Synthesis, antimicrobial, and antiproliferative activities of substituted phenylfuranylnicotinamidines

Abstract

This research work deals with the design and synthesis of a series of substituted phenylfuranylnicotinamidines 4a-i. Facile preparation of the target compounds was achieved by Suzuki coupling-based synthesis of the nitrile precursors 3a-i, followed by their conversion to the corresponding nicotinamidines 4a-i utilizing LiN(TMS)2. The antimicrobial activities of the newly synthesized nicotinamidine derivatives were evaluated against the Gram-negative bacterial strains Escherichia coli and Pseudomonas aeruginosa as well as the Gram-positive bacterial strains Staphylococcus aureus and Bacillus megaterium. The minimum inhibitory concentration values of nicotinamidines against all tested microorganisms were in the range of 10-20 μM. In specific, compounds 4a and 4b showed excellent minimum inhibitory concentration values of 10 μM against Staphylococcus aureus bacterial strain and were similar to ampicillin as an antibacterial reference. On the other hand, selected nicotinamidine derivatives were biologically screened for their cytotoxic activities against a panel of 60 cell lines representing nine types of human cancer at a single high dose at National Cancer Institute, Bethesda, MD, USA. Nicotinamidines showing promising activities were further assessed in a five-dose screening assay to determine their compound concentration causing 50% growth inhibition of tested cell (GI50), compound concentration causing 100% growth inhibition of tested cell (TGI), and compound concentration causing 50% lethality of tested cell (LC50) values. Structure-activity relationship studies demonstrated that the activity of members of this series can be modulated from cytostatic to cytotoxic based on the substitution pattern/nature on the terminal phenyl ring. The most active compound was found to be 4e displaying a submicromolar GI50 value of 0.83 μM, with TGI and LC50 values of 2.51 and 100 μM, respectively. Finally, the possible underlying mechanism of action of this series of compounds was investigated by determining their nuclease-like DNA degradation ability in addition to their antioxidant power and all monocations proved to be effective in all assays.

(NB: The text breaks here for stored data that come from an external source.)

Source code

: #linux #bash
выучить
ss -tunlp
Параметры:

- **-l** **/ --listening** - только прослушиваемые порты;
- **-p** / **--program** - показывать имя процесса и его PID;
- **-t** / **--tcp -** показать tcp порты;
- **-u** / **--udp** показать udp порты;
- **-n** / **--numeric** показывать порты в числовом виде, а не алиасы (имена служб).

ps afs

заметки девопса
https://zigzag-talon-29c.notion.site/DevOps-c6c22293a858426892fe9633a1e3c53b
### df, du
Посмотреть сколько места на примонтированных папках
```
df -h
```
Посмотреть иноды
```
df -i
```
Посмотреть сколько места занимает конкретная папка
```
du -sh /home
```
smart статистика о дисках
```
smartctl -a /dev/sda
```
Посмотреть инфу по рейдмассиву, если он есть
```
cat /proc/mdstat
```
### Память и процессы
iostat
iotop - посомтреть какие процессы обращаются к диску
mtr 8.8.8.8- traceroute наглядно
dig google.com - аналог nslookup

Keywords: Suzuki coupling; antibacterial; antioxidant; antiproliferative; substituted phenylfuranylnicotinamidines.

Figure 1

Synthesis scheme for the new furanylnicotinamidine derivatives. Notes: (i) Pd(PPh₃)₄, Na₂CO₃, toluene, 80°C; (ii) a) LiN(TMS)₂, THF, r.t., overnight, b) HCl (gas), dry ethanol, r.t., overnight. Abbreviation: r.t., room temperature.

Figure 2

A figure showing the degradation effect of 0.5 μM (A), 1 μM (B), 2 μM (C), 3 μM (D), and 4 μM (E) of the novel furanylnicotinamidine derivatives (lanes 3–12) on the genomic DNA isolated from Escherichia coli. Lane1 E. coli DNA and lane 2 E. coli DNA + DMSO. Abbreviation: DMSO, dimethylsulfoxide.

Figure 3

Antioxidant activities of the furanylnicotinamidine derivatives using 2,2-diphenyl-1-picrylhydrazyl (DPPH).

Figure 4

Antioxidant activities of the furanylnicotinamidine derivatives using nitric oxide.